Virtually all of the states which provide for equitable distribution have vested broad discretion in the trial courts, and *438indeed, such discretion is essential if fairness is to be achieved. The courts in this state have long recognized that wide discretionary power is necessarily vested in the trial courts in reaching decisions in particular cases. See Griffin v. Griffin, 237 N.C. 404, 75 S.E. 2d 133 (1953). This is especially so in cases involving certain aspects of family law. See Swicegood v. Swicegood, 270 N.C. 278, 154 S.E. 2d 324 (1967); Coggins v. Coggins, 260 N.C. 765, 133 S.E. 2d 700 (1963); Sayland v. Sayland, 267 N.C. 378, 148 S.E. 2d 218 (1966).

That our legislature intended to grant courts wide discretion in dividing marital property is indicated by (1) the language of G.S. 50-20(c); (2) the existence of the twelve enumerated factors in the statute which the court is to consider in determining what will be an equitable division; (3) the existence of the catchall factor in G.S. 50-20(c)(12) whereby the court is permitted to consider “any other factor which the court finds to be just and proper”; and (4) the lack of any indication as to the quantum of evidence on each of the factors required to overcome the presumption.

This is not to say the courts have unlimited discretion in this matter. The courts are limited by the presumption of equal division and by the requirement of G.S. 50-20(j) that they justify their distribution of property with written findings of fact.
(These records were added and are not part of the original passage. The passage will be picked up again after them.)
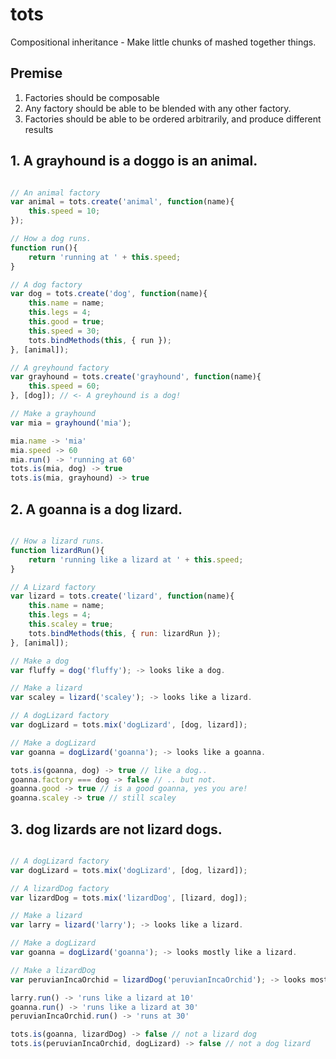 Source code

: # tots

Compositional inheritance - Make little chunks of mashed together things.

## Premise

1. Factories should be composable
1. Any factory should be able to be blended with any other factory.
1. Factories should be able to be ordered arbitrarily, and produce different results

## 1. A grayhound is a doggo is an animal.

```javascript

// An animal factory
var animal = tots.create('animal', function(name){
    this.speed = 10;
});

// How a dog runs.
function run(){
    return 'running at ' + this.speed;
}

// A dog factory
var dog = tots.create('dog', function(name){
    this.name = name;
    this.legs = 4;
    this.good = true;
    this.speed = 30;
    tots.bindMethods(this, { run });
}, [animal]);

// A greyhound factory
var grayhound = tots.create('grayhound', function(name){
    this.speed = 60;
}, [dog]); // <- A greyhound is a dog!

// Make a grayhound
var mia = grayhound('mia');

mia.name -> 'mia'
mia.speed -> 60
mia.run() -> 'running at 60'
tots.is(mia, dog) -> true
tots.is(mia, grayhound) -> true
```

## 2. A goanna is a dog lizard.

```javascript

// How a lizard runs.
function lizardRun(){
    return 'running like a lizard at ' + this.speed;
}

// A Lizard factory
var lizard = tots.create('lizard', function(name){
    this.name = name;
    this.legs = 4;
    this.scaley = true;
    tots.bindMethods(this, { run: lizardRun });
}, [animal]);

// Make a dog
var fluffy = dog('fluffy'); -> looks like a dog.

// Make a lizard
var scaley = lizard('scaley'); -> looks like a lizard.

// A dogLizard factory
var dogLizard = tots.mix('dogLizard', [dog, lizard]);

// Make a dogLizard
var goanna = dogLizard('goanna'); -> looks like a goanna.

tots.is(goanna, dog) -> true // like a dog..
goanna.factory === dog -> false // .. but not.
goanna.good -> true // is a good goanna, yes you are!
goanna.scaley -> true // still scaley
```

## 3. dog lizards are not lizard dogs.

```javascript

// A dogLizard factory
var dogLizard = tots.mix('dogLizard', [dog, lizard]);

// A lizardDog factory
var lizardDog = tots.mix('lizardDog', [lizard, dog]);

// Make a lizard
var larry = lizard('larry'); -> looks like a lizard.

// Make a dogLizard
var goanna = dogLizard('goanna'); -> looks mostly like a lizard.

// Make a lizardDog
var peruvianIncaOrchid = lizardDog('peruvianIncaOrchid'); -> looks mostly like a dog.

larry.run() -> 'runs like a lizard at 10'
goanna.run() -> 'runs like a lizard at 30'
peruvianIncaOrchid.run() -> 'runs at 30'

tots.is(goanna, lizardDog) -> false // not a lizard dog
tots.is(peruvianIncaOrchid, dogLizard) -> false // not a dog lizard
``` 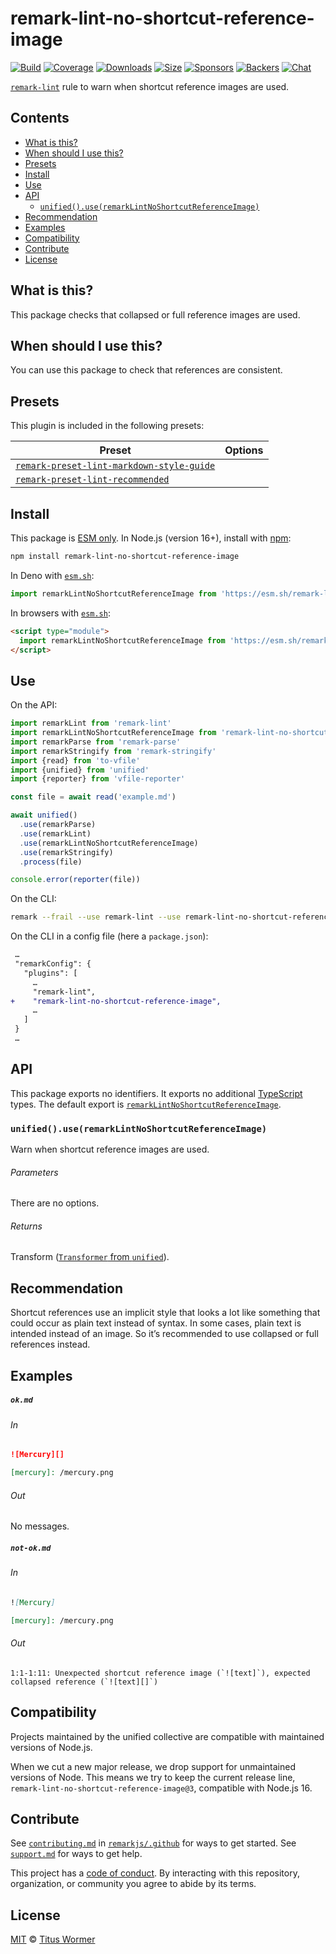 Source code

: <!--This file is generated-->

# remark-lint-no-shortcut-reference-image

[![Build][badge-build-image]][badge-build-url]
[![Coverage][badge-coverage-image]][badge-coverage-url]
[![Downloads][badge-downloads-image]][badge-downloads-url]
[![Size][badge-size-image]][badge-size-url]
[![Sponsors][badge-funding-sponsors-image]][badge-funding-url]
[![Backers][badge-funding-backers-image]][badge-funding-url]
[![Chat][badge-chat-image]][badge-chat-url]

[`remark-lint`][github-remark-lint] rule to warn when shortcut reference images are used.

## Contents

* [What is this?](#what-is-this)
* [When should I use this?](#when-should-i-use-this)
* [Presets](#presets)
* [Install](#install)
* [Use](#use)
* [API](#api)
  * [`unified().use(remarkLintNoShortcutReferenceImage)`](#unifieduseremarklintnoshortcutreferenceimage)
* [Recommendation](#recommendation)
* [Examples](#examples)
* [Compatibility](#compatibility)
* [Contribute](#contribute)
* [License](#license)

## What is this?

This package checks that collapsed or full reference images are used.

## When should I use this?

You can use this package to check that references are consistent.

## Presets

This plugin is included in the following presets:

| Preset | Options |
| - | - |
| [`remark-preset-lint-markdown-style-guide`](https://github.com/remarkjs/remark-lint/tree/main/packages/remark-preset-lint-markdown-style-guide) | |
| [`remark-preset-lint-recommended`](https://github.com/remarkjs/remark-lint/tree/main/packages/remark-preset-lint-recommended) | |

## Install

This package is [ESM only][github-gist-esm].
In Node.js (version 16+),
install with [npm][npm-install]:

```sh
npm install remark-lint-no-shortcut-reference-image
```

In Deno with [`esm.sh`][esm-sh]:

```js
import remarkLintNoShortcutReferenceImage from 'https://esm.sh/remark-lint-no-shortcut-reference-image@3'
```

In browsers with [`esm.sh`][esm-sh]:

```html
<script type="module">
  import remarkLintNoShortcutReferenceImage from 'https://esm.sh/remark-lint-no-shortcut-reference-image@3?bundle'
</script>
```

## Use

On the API:

```js
import remarkLint from 'remark-lint'
import remarkLintNoShortcutReferenceImage from 'remark-lint-no-shortcut-reference-image'
import remarkParse from 'remark-parse'
import remarkStringify from 'remark-stringify'
import {read} from 'to-vfile'
import {unified} from 'unified'
import {reporter} from 'vfile-reporter'

const file = await read('example.md')

await unified()
  .use(remarkParse)
  .use(remarkLint)
  .use(remarkLintNoShortcutReferenceImage)
  .use(remarkStringify)
  .process(file)

console.error(reporter(file))
```

On the CLI:

```sh
remark --frail --use remark-lint --use remark-lint-no-shortcut-reference-image .
```

On the CLI in a config file (here a `package.json`):

```diff
 …
 "remarkConfig": {
   "plugins": [
     …
     "remark-lint",
+    "remark-lint-no-shortcut-reference-image",
     …
   ]
 }
 …
```

## API

This package exports no identifiers.
It exports no additional [TypeScript][typescript] types.
The default export is
[`remarkLintNoShortcutReferenceImage`][api-remark-lint-no-shortcut-reference-image].

### `unified().use(remarkLintNoShortcutReferenceImage)`

Warn when shortcut reference images are used.

###### Parameters

There are no options.

###### Returns

Transform ([`Transformer` from `unified`][github-unified-transformer]).

## Recommendation

Shortcut references use an implicit style that looks a lot like something
that could occur as plain text instead of syntax.
In some cases,
plain text is intended instead of an image.
So it’s recommended to use collapsed or full references instead.

## Examples

##### `ok.md`

###### In

```markdown
![Mercury][]

[mercury]: /mercury.png
```

###### Out

No messages.

##### `not-ok.md`

###### In

```markdown
![Mercury]

[mercury]: /mercury.png
```

###### Out

```text
1:1-1:11: Unexpected shortcut reference image (`![text]`), expected collapsed reference (`![text][]`)
```

## Compatibility

Projects maintained by the unified collective are compatible with maintained
versions of Node.js.

When we cut a new major release, we drop support for unmaintained versions of
Node.
This means we try to keep the current release line,
`remark-lint-no-shortcut-reference-image@3`,
compatible with Node.js 16.

## Contribute

See [`contributing.md`][github-dotfiles-contributing] in [`remarkjs/.github`][github-dotfiles-health] for ways
to get started.
See [`support.md`][github-dotfiles-support] for ways to get help.

This project has a [code of conduct][github-dotfiles-coc].
By interacting with this repository, organization, or community you agree to
abide by its terms.

## License

[MIT][file-license] © [Titus Wormer][author]

[api-remark-lint-no-shortcut-reference-image]: #unifieduseremarklintnoshortcutreferenceimage

[author]: https://wooorm.com

[badge-build-image]: https://github.com/remarkjs/remark-lint/workflows/main/badge.svg

[badge-build-url]: https://github.com/remarkjs/remark-lint/actions

[badge-chat-image]: https://img.shields.io/badge/chat-discussions-success.svg

[badge-chat-url]: https://github.com/remarkjs/remark/discussions

[badge-coverage-image]: https://img.shields.io/codecov/c/github/remarkjs/remark-lint.svg

[badge-coverage-url]: https://codecov.io/github/remarkjs/remark-lint

[badge-downloads-image]: https://img.shields.io/npm/dm/remark-lint-no-shortcut-reference-image.svg

[badge-downloads-url]: https://www.npmjs.com/package/remark-lint-no-shortcut-reference-image

[badge-funding-backers-image]: https://opencollective.com/unified/backers/badge.svg

[badge-funding-sponsors-image]: https://opencollective.com/unified/sponsors/badge.svg

[badge-funding-url]: https://opencollective.com/unified

[badge-size-image]: https://img.shields.io/bundlejs/size/remark-lint-no-shortcut-reference-image

[badge-size-url]: https://bundlejs.com/?q=remark-lint-no-shortcut-reference-image

[esm-sh]: https://esm.sh

[file-license]: https://github.com/remarkjs/remark-lint/blob/main/license

[github-dotfiles-coc]: https://github.com/remarkjs/.github/blob/main/code-of-conduct.md

[github-dotfiles-contributing]: https://github.com/remarkjs/.github/blob/main/contributing.md

[github-dotfiles-health]: https://github.com/remarkjs/.github

[github-dotfiles-support]: https://github.com/remarkjs/.github/blob/main/support.md

[github-gist-esm]: https://gist.github.com/sindresorhus/a39789f98801d908bbc7ff3ecc99d99c

[github-remark-lint]: https://github.com/remarkjs/remark-lint

[github-unified-transformer]: https://github.com/unifiedjs/unified#transformer

[npm-install]: https://docs.npmjs.com/cli/install

[typescript]: https://www.typescriptlang.org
Furthermore, “the exercise of discretion implies conscientious judgment arrived at in accordance with established rules, and not arbitrary action.” 1 Strong’s N.C. Index 3d Appeal and Error § 54 (1976).

In this case, the court considered all of the relevant factors enumerated in G.S. 50-20 and concluded the evidence did not justify alteration of the equal property division presumption. The court’s finding that defendant contributed services which exceed in value the fair market value of her interest in jointly held property and her separately held property is consistent with the court’s conclusion. Defendant received considerably more as a result of the equal division of the marital property than she would have if she had received only the value of her interest in the jointly held property and her separate property. We find no abuse of discretion in the division of the estate.

Affirmed.

Judges HEDRICK and WEBB concur in the result.

*439Judge Hedrick concurring in the result joined by Judge Webb.

Defendant does not challenge the trial court’s findings of fact, but rather contends that the findings compel a conclusion that defendant’s contributions to the marriage greatly exceeded those of the plaintiff, and that this discrepancy is so great that an unequal division of the marital property was required as a matter of law. While we agree with Judge Hill that the court’s findings of fact support its conclusions of law, we believe it inadvisable in this case to undertake a definitive discussion of the Equitable Distribution Act. A great deal of Judge Hill’s opinion is dicta, unnecessary to the decision. We note with special concern Judge Hill’s discussion of the proper standard of appellate review. He speaks first of “limited discretion,” later of “broad discretion,” and finally concludes that “[t]he court’s conclusion is supported by the findings of fact;” and thus does not amount to “an abuse of discretion.” Despite Judge Hill’s conscientious discussion of the issue, we are unable to distill from the opinion a resolution of the question of the proper standard of review. Because we believe the result is the same under any standard of review, we would leave the question for another day.